Correio da Manhã
Política

Rede entra com cautelar para retomar julgamento sobre Ficha Limpa

Decisão é importante para definir se José Roberto Arruda e outros políticos condenados podem ou não disputar as eleições deste ano

Rede entra com cautelar para retomar julgamento sobre Ficha Limpa
"Aceita que dói menos. Sou candidato ao GDF", provoca Arruda Crédito: Rudolfo Lago/Correio da Manhã

O partido Rede Sustentabilidade e entidades como o Movimento de Combate à Corrupção Eleitoral (MCCE) entraram na tarde de sexta-feira com pedido de liminar no Supremo Tribunal Federal (STF) para que o julgamento sobre a extensão de inelegibilidade da Lei da Ficha Limpa seja retomado imediatamente.

O julgamento trata de ação movida pela própria Rede contra a lei aprovada pelo Congresso que muda os prazos de inelegibilidade da Lei da Ficha Limpa. Pela Lei da Ficha Limpa, os prazos de inelegibilidade contam somente após o cumprimento da pena. A mudança faz o prazo contar a partir do momento da condenação. Com isso, políticos como o ex-governador José Roberto Arruda, pré-candidato do PSD ao Governo do Distrito Federal, passam a ficar elegíveis – antes, Arruda fica inelegível até 2032.

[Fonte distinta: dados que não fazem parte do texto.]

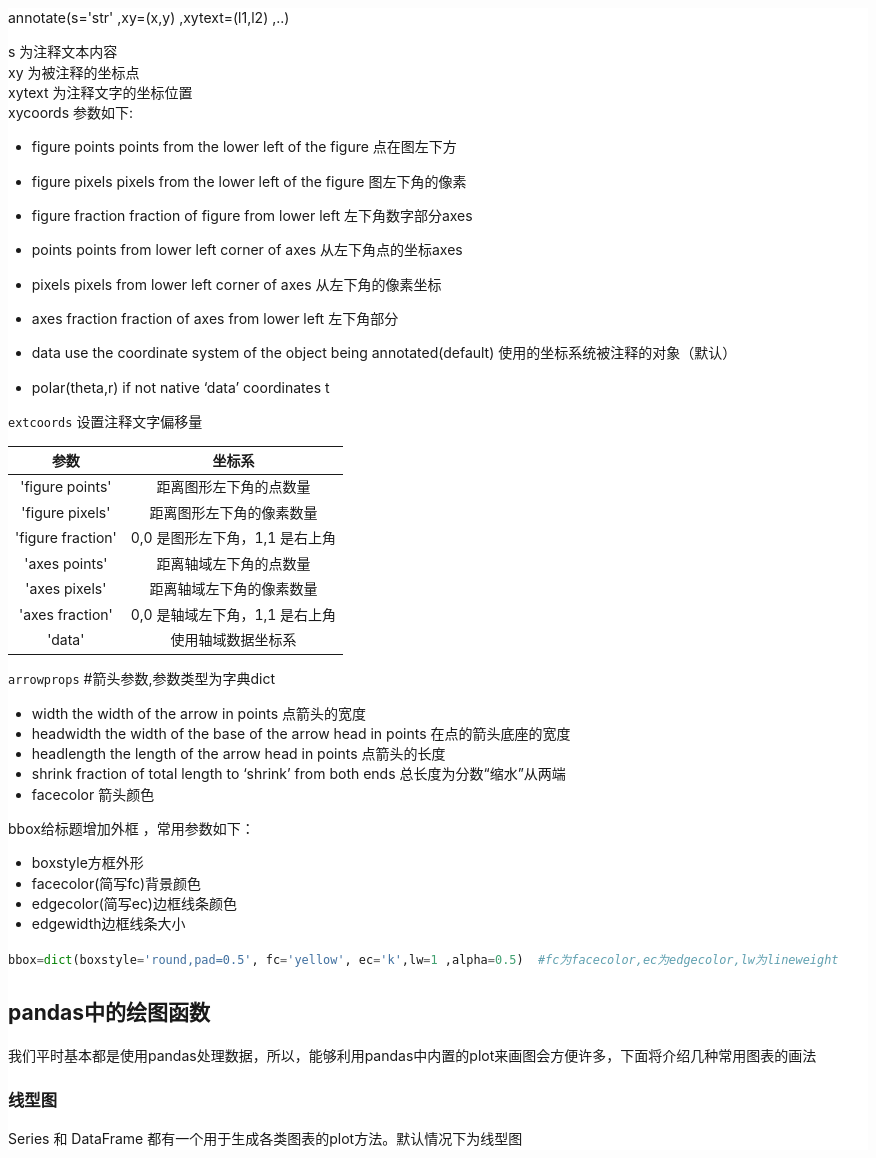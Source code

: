 annotate(s='str' ,xy=(x,y) ,xytext=(l1,l2) ,..)

s 为注释文本内容   
xy 为被注释的坐标点  
xytext 为注释文字的坐标位置  
xycoords 参数如下:  

+ figure points          points from the lower left of the figure 点在图左下方
- figure pixels          pixels from the lower left of the figure 图左下角的像素
+ figure fraction       fraction of figure from lower left 左下角数字部分axes 
- points           points from lower left corner of axes 从左下角点的坐标axes 
+ pixels           pixels from lower left corner of axes 从左下角的像素坐标
- axes fraction        fraction of axes from lower left 左下角部分
+ data                     use the coordinate system of the object being annotated(default) 使用的坐标系统被注释的对象（默认）
- polar(theta,r)       if not native ‘data’ coordinates t

`extcoords` 设置注释文字偏移量

参数 | 坐标系 
:---: | :---: 
'figure points' | 距离图形左下角的点数量 
'figure pixels' | 距离图形左下角的像素数量 
'figure fraction' | 0,0 是图形左下角，1,1 是右上角 
'axes points' | 距离轴域左下角的点数量 
'axes pixels' | 距离轴域左下角的像素数量 
'axes fraction' | 0,0 是轴域左下角，1,1 是右上角 
'data' | 使用轴域数据坐标系 


`arrowprops`  #箭头参数,参数类型为字典dict

+ width           the width of the arrow in points                              点箭头的宽度
+ headwidth   the width of the base of the arrow head in points  在点的箭头底座的宽度
+ headlength  the length of the arrow head in points                   点箭头的长度
+ shrink          fraction of total length to ‘shrink’ from both ends  总长度为分数“缩水”从两端
+ facecolor     箭头颜色

bbox给标题增加外框 ，常用参数如下：
+ boxstyle方框外形  
+ facecolor(简写fc)背景颜色  
+ edgecolor(简写ec)边框线条颜色  
+ edgewidth边框线条大小


```python
bbox=dict(boxstyle='round,pad=0.5', fc='yellow', ec='k',lw=1 ,alpha=0.5)  #fc为facecolor,ec为edgecolor,lw为lineweight
```

## pandas中的绘图函数
我们平时基本都是使用pandas处理数据，所以，能够利用pandas中内置的plot来画图会方便许多，下面将介绍几种常用图表的画法
### 线型图
Series 和 DataFrame 都有一个用于生成各类图表的plot方法。默认情况下为线型图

Leia a íntegra da Medida cautelar.

O julgamento se iniciou com dois votos contrários à mudança mantendo os prazos de inelegibilidade. Da relatora, ministra Cármen Lúcia, e de Luiz Fux. Então, o ministro Gilmar Mendes pediu vista – mais tempo para analisar – de 90 dias.

A cautelar pede que o julgamento seja retomado pelos “riscos” que o atraso pode provocar, uma vez que ele pode fazer com que pessoas sejam eleitas sub judice, sem uma decisão final sobre suas situações.

“O ordenamento jurídico confere ao Ministro Relator nos processos perante o Supremo Tribunal Federal a competência para determinar medidas cautelares urgentes em caráter monocrático”, lembra o pedido, e é por isso que ele é endereçado a Càrmen Lúcia.

“O presente pedido cautelar não se funda exclusivamente na proximidade dos marcos eleitorais de 2026. Fundamenta-se, sobretudo, na circunstância singular de que o julgamento já iniciado por esta Suprema Corte reconheceu a existência de risco concreto de desproteção de bens jurídicos expressamente tutelados pela Constituição da República”, diz a ação.

“Não se trata de antecipar o mérito. Trata-se de impedir que o regime jurídico já qualificado pela Relatoria como potencialmente incompatível com a Constituição continue produzindo efeitos durante a fase mais sensível da preparação das eleições gerais de 2026”, prossegue.